## DATA SUPPLIED

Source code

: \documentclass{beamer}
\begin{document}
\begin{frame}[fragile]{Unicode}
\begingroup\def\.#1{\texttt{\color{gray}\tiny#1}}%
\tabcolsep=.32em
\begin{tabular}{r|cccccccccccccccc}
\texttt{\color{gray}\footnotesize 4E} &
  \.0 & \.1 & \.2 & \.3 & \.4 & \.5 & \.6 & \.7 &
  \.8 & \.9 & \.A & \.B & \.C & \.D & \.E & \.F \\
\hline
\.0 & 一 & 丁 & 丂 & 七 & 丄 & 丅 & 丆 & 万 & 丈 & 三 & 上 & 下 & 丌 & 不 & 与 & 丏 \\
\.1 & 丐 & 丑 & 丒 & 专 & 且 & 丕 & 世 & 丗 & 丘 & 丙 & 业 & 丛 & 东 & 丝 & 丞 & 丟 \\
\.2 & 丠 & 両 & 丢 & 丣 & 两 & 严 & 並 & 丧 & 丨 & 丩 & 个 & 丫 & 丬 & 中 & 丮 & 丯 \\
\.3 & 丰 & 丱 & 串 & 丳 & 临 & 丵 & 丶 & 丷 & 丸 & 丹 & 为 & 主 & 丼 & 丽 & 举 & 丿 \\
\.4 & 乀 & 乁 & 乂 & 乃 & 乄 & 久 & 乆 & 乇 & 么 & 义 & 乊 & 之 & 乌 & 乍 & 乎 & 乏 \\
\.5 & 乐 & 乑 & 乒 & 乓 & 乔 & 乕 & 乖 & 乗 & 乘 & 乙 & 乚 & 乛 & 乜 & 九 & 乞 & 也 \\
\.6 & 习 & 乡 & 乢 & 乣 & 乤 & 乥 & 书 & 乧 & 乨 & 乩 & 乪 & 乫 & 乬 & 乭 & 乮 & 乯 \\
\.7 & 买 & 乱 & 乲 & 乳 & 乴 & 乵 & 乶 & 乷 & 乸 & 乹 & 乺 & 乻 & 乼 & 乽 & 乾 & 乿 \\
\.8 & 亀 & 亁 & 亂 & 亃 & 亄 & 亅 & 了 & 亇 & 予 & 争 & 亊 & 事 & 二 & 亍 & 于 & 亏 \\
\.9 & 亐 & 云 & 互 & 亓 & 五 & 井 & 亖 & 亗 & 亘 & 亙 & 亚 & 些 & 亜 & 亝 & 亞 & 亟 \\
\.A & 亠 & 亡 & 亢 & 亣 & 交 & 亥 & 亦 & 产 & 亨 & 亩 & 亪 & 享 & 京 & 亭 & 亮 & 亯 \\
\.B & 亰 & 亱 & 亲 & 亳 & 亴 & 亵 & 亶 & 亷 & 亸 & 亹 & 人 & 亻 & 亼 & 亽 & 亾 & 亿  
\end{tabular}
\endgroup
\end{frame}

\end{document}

## WORK ITEM
Across the material above, how many lines include the string "texttt"? Only the number is wanted.

## SOLUTION BELOW
2